How to complete this task: Go to the line with "Постоянное слагаемое уравнению" in the entries below and write out every line from there through the line with "a bitter day.", exactly and without pictures.

[Dataset entries]
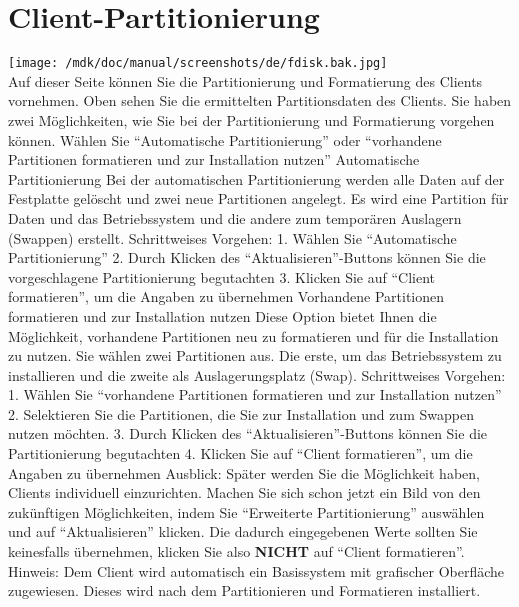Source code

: \section{Client-Partitionierung}
\texttt{[image: /mdk/doc/manual/screenshots/de/fdisk.bak.jpg]} \\
 Auf dieser Seite k\"onnen Sie die Partitionierung und Formatierung des Clients vornehmen. Oben sehen Sie die ermittelten Partitionsdaten des Clients. Sie haben zwei M\"oglichkeiten, wie Sie bei der Partitionierung und Formatierung vorgehen k\"onnen. W\"ahlen Sie ``Automatische Partitionierung'' oder ``vorhandene Partitionen formatieren und zur Installation nutzen'' Automatische Partitionierung Bei der automatischen Partitionierung werden alle Daten auf der Festplatte gel\"oscht und zwei neue Partitionen angelegt. Es wird eine Partition f\"ur Daten und das Betriebssystem und die andere zum tempor\"aren Auslagern (Swappen) erstellt. Schrittweises Vorgehen: 1. W\"ahlen Sie ``Automatische Partitionierung'' 2. Durch Klicken des ``Aktualisieren''-Buttons k\"onnen Sie die vorgeschlagene Partitionierung begutachten 3. Klicken Sie auf ``Client formatieren'', um die Angaben zu \"ubernehmen Vorhandene Partitionen formatieren und zur Installation nutzen Diese Option bietet Ihnen die M\"oglichkeit, vorhandene Partitionen neu zu formatieren und f\"ur die Installation zu nutzen. Sie w\"ahlen zwei Partitionen aus. Die erste, um das Betriebssystem zu installieren und die zweite als Auslagerungsplatz (Swap). Schrittweises Vorgehen: 1. W\"ahlen Sie ``vorhandene Partitionen formatieren und zur Installation nutzen'' 2. Selektieren Sie die Partitionen, die Sie zur Installation und zum Swappen nutzen m\"ochten. 3. Durch Klicken des ``Aktualisieren''-Buttons k\"onnen Sie die Partitionierung begutachten 4. Klicken Sie auf ``Client formatieren'', um die Angaben zu \"ubernehmen Ausblick: Sp\"ater werden Sie die M\"oglichkeit haben, Clients individuell einzurichten. Machen Sie sich schon jetzt ein Bild von den zuk\"unftigen M\"oglichkeiten, indem Sie ``Erweiterte Partitionierung'' ausw\"ahlen und auf ``Aktualisieren'' klicken. Die dadurch eingegebenen Werte sollten Sie keinesfalls \"ubernehmen, klicken Sie also \textbf{NICHT}
 auf ``Client formatieren''. Hinweis: Dem Client wird automatisch ein Basissystem mit grafischer Oberfl\"ache zugewiesen. Dieses wird nach dem Partitionieren und Formatieren installiert. 

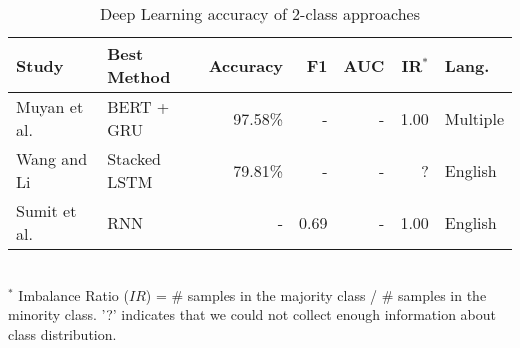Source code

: \begin{table}[ht]
    \caption{Deep Learning accuracy of 2-class approaches }
    \label{tab:DL_performance_2class}
    \centering
    \begin{tabular}{m{} l r r r r l}
        \toprule
        \textbf{Study} & \textbf{Best Method} & \textbf{Accuracy} & \textbf{F1} & \textbf{AUC} & \textbf{IR$^*$} & \textbf{Lang.} \\ 
        \midrule
        Muyan et al.~\cite{Li2022_lr2019} & BERT + GRU & 97.58\% & - & - & 1.00 & Multiple \\
        Wang and Li~\cite{Wang2020_lr26} &  Stacked LSTM & 79.81\% & - & - & ? & English \\
        Sumit et al.~\cite{Asthana2021_lr76} & RNN & - & 0.69 & - & 1.00 & English \\
        \bottomrule
    \end{tabular}
    \\ \vspace{0.1cm}
    \footnotesize
    $^*$ Imbalance Ratio ($IR$) = \# samples in the majority class / \# samples in the minority class. '?' indicates that we could not collect enough information about class distribution.
\end{table}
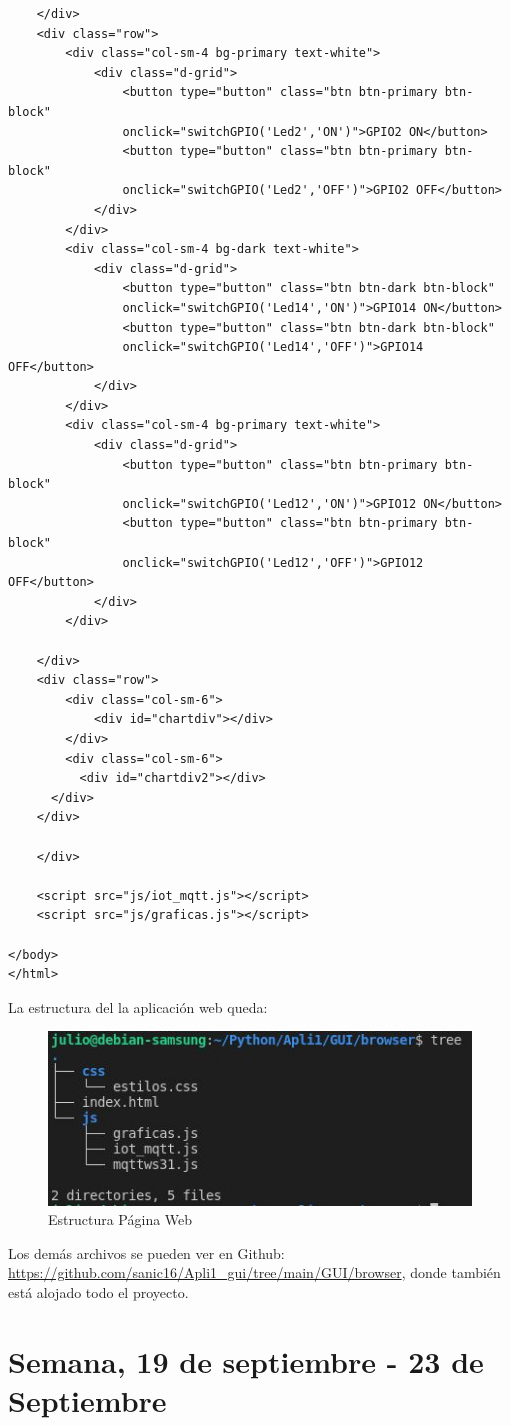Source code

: \documentclass[oneside]{article}
\begin{document}
\begin{lstlisting}
    </div>
    <div class="row">
        <div class="col-sm-4 bg-primary text-white">
            <div class="d-grid">
                <button type="button" class="btn btn-primary btn-block"
                onclick="switchGPIO('Led2','ON')">GPIO2 ON</button>
                <button type="button" class="btn btn-primary btn-block"
                onclick="switchGPIO('Led2','OFF')">GPIO2 OFF</button>
            </div>
        </div>
        <div class="col-sm-4 bg-dark text-white">
            <div class="d-grid">
                <button type="button" class="btn btn-dark btn-block"
                onclick="switchGPIO('Led14','ON')">GPIO14 ON</button>
                <button type="button" class="btn btn-dark btn-block"
                onclick="switchGPIO('Led14','OFF')">GPIO14 OFF</button>
            </div>
        </div>
        <div class="col-sm-4 bg-primary text-white">
            <div class="d-grid">
                <button type="button" class="btn btn-primary btn-block"
                onclick="switchGPIO('Led12','ON')">GPIO12 ON</button>
                <button type="button" class="btn btn-primary btn-block"
                onclick="switchGPIO('Led12','OFF')">GPIO12 OFF</button>
            </div>
        </div>
        
    </div>
    <div class="row">
        <div class="col-sm-6">
            <div id="chartdiv"></div>
        </div>
        <div class="col-sm-6">
          <div id="chartdiv2"></div>
      </div>
    </div>

    </div>
       
    <script src="js/iot_mqtt.js"></script>
    <script src="js/graficas.js"></script>

</body>
</html>
\end{lstlisting}

La estructura del la aplicación web queda:
\begin{figure}[H]
\centering
\includegraphics[scale=0.75]{images/estructura.jpg}
\caption{Estructura Página Web}
\end{figure}

Los demás archivos se pueden ver en 
Github: \url{https://github.com/sanic16/Apli1_gui/tree/main/GUI/browser}, donde también está alojado todo el proyecto.

\section*{Semana, 19 de septiembre - 23 de Septiembre}


  
\end{document}
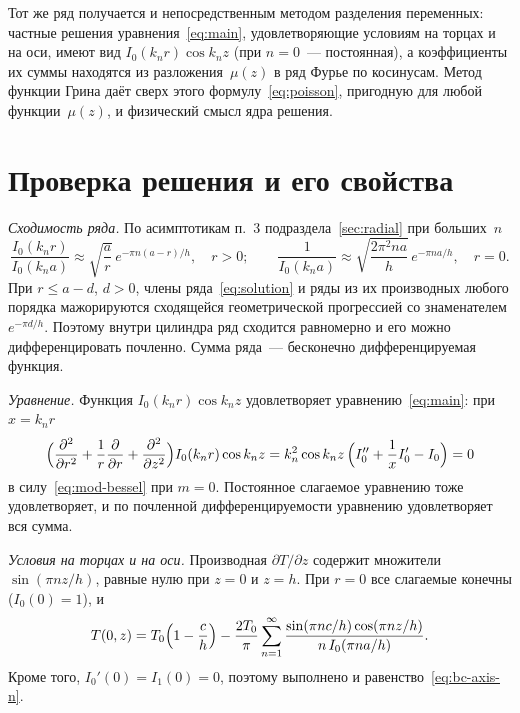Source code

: Тот же ряд получается и непосредственным методом разделения переменных:
частные решения уравнения~\eqref{eq:main}, удовлетворяющие условиям на
торцах и на оси, имеют вид $I_0(k_n r)\cos k_n z$ (при $n=0$~—
постоянная), а коэффициенты их суммы находятся из разложения~$\mu(z)$
в ряд Фурье по косинусам. Метод функции Грина даёт сверх этого
формулу~\eqref{eq:poisson}, пригодную для любой функции~$\mu(z)$,
и физический смысл ядра решения.

\section{Проверка решения и его свойства}
\label{sec:check}

\emph{Сходимость ряда.} По асимптотикам п.~3 подраздела~\ref{sec:radial}
при больших~$n$
\begin{equation}
\label{eq:ratio-asympt}
\frac{I_0(k_n r)}{I_0(k_n a)}\approx\sqrt{\frac{a}{r}}\,
e^{-\pi n(a-r)/h},\quad r>0;\qquad
\frac{1}{I_0(k_n a)}\approx\sqrt{\frac{2\pi^2na}{h}}\,e^{-\pi na/h},\quad r=0 .
\end{equation}
При $r\le a-d$, $d>0$, члены ряда~\eqref{eq:solution} и ряды из
их производных любого порядка мажорируются сходящейся геометрической
прогрессией со знаменателем $e^{-\pi d/h}$. Поэтому
внутри цилиндра ряд сходится равномерно и его можно дифференцировать
почленно. Сумма ряда~— бесконечно дифференцируемая функция.

\emph{Уравнение.} Функция $I_0(k_n r)\cos k_n z$ удовлетворяет
уравнению~\eqref{eq:main}: при $x=k_n r$
\[
\Bigl(\pdd{}{r}+\frac1r\pd{}{r}+\pdd{}{z}\Bigr)
I_0(k_n r)\cos k_n z=k_n^2\cos k_n z\,
\Bigl(I_0''+\frac{1}{x}I_0'-I_0\Bigr)=0
\]
в силу~\eqref{eq:mod-bessel} при $m=0$. Постоянное слагаемое уравнению
тоже удовлетворяет, и по почленной дифференцируемости уравнению
удовлетворяет вся сумма.

\emph{Условия на торцах и на оси.} Производная
$\partial T/\partial z$ содержит множители $\sin(\pi nz/h)$, равные нулю
при $z=0$ и $z=h$. При $r=0$ все слагаемые конечны ($I_0(0)=1$), и
\begin{equation}
\label{eq:T-axis}
T(0,z)=T_0\Bigl(1-\frac{c}{h}\Bigr)
-\frac{2T_0}{\pi}\sum_{n=1}^{\infty}
\frac{\sin(\pi nc/h)\cos(\pi nz/h)}{n\,I_0(\pi na/h)} .
\end{equation}
Кроме того, $I_0'(0)=I_1(0)=0$, поэтому выполнено и
равенство~\eqref{eq:bc-axis-n}.

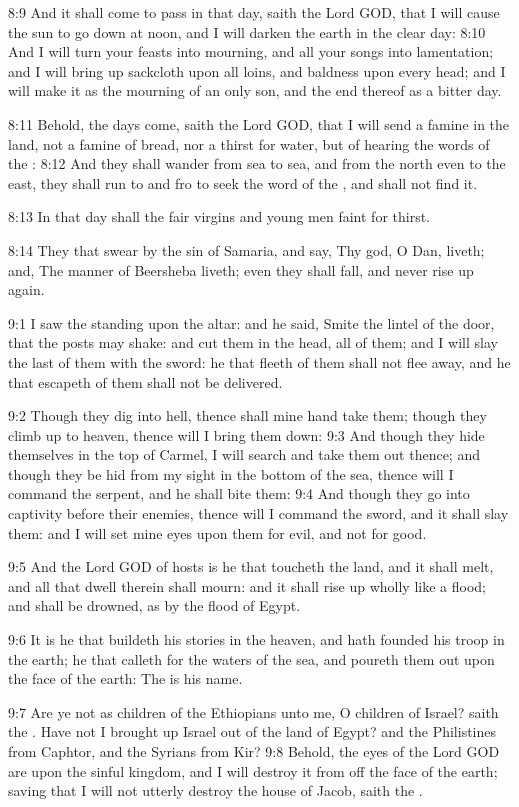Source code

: 8:9 And it shall come to pass in that day, saith the Lord GOD, that I will cause the sun to go down at noon, and I will darken the earth in the clear day: 8:10 And I will turn your feasts into mourning, and all your songs into lamentation; and I will bring up sackcloth upon all loins, and baldness upon every head; and I will make it as the mourning of an only son, and the end thereof as a bitter day.

8:11 Behold, the days come, saith the Lord GOD, that I will send a famine in the land, not a famine of bread, nor a thirst for water, but of hearing the words of the \LORD: 8:12 And they shall wander from sea to sea, and from the north even to the east, they shall run to and fro to seek the word of the \LORD, and shall not find it.

8:13 In that day shall the fair virgins and young men faint for thirst.

8:14 They that swear by the sin of Samaria, and say, Thy god, O Dan, liveth; and, The manner of Beersheba liveth; even they shall fall, and never rise up again.

9:1 I saw the \LORD standing upon the altar: and he said, Smite the lintel of the door, that the posts may shake: and cut them in the head, all of them; and I will slay the last of them with the sword: he that fleeth of them shall not flee away, and he that escapeth of them shall not be delivered.

9:2 Though they dig into hell, thence shall mine hand take them; though they climb up to heaven, thence will I bring them down: 9:3 And though they hide themselves in the top of Carmel, I will search and take them out thence; and though they be hid from my sight in the bottom of the sea, thence will I command the serpent, and he shall bite them: 9:4 And though they go into captivity before their enemies, thence will I command the sword, and it shall slay them: and I will set mine eyes upon them for evil, and not for good.

9:5 And the Lord GOD of hosts is he that toucheth the land, and it shall melt, and all that dwell therein shall mourn: and it shall rise up wholly like a flood; and shall be drowned, as by the flood of Egypt.

9:6 It is he that buildeth his stories in the heaven, and hath founded his troop in the earth; he that calleth for the waters of the sea, and poureth them out upon the face of the earth: The \LORD is his name.

9:7 Are ye not as children of the Ethiopians unto me, O children of Israel? saith the \LORD. Have not I brought up Israel out of the land of Egypt? and the Philistines from Caphtor, and the Syrians from Kir?  9:8 Behold, the eyes of the Lord GOD are upon the sinful kingdom, and I will destroy it from off the face of the earth; saving that I will not utterly destroy the house of Jacob, saith the \LORD.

Worked solution:
в силу~\eqref{eq:mod-bessel} при $m=0$. Постоянное слагаемое уравнению
тоже удовлетворяет, и по почленной дифференцируемости уравнению
удовлетворяет вся сумма.

\emph{Условия на торцах и на оси.} Производная
$\partial T/\partial z$ содержит множители $\sin(\pi nz/h)$, равные нулю
при $z=0$ и $z=h$. При $r=0$ все слагаемые конечны ($I_0(0)=1$), и
\begin{equation}
\label{eq:T-axis}
T(0,z)=T_0\Bigl(1-\frac{c}{h}\Bigr)
-\frac{2T_0}{\pi}\sum_{n=1}^{\infty}
\frac{\sin(\pi nc/h)\cos(\pi nz/h)}{n\,I_0(\pi na/h)} .
\end{equation}
Кроме того, $I_0'(0)=I_1(0)=0$, поэтому выполнено и
равенство~\eqref{eq:bc-axis-n}.

Source code

: 8:9 And it shall come to pass in that day, saith the Lord GOD, that I will cause the sun to go down at noon, and I will darken the earth in the clear day: 8:10 And I will turn your feasts into mourning, and all your songs into lamentation; and I will bring up sackcloth upon all loins, and baldness upon every head; and I will make it as the mourning of an only son, and the end thereof as a bitter day.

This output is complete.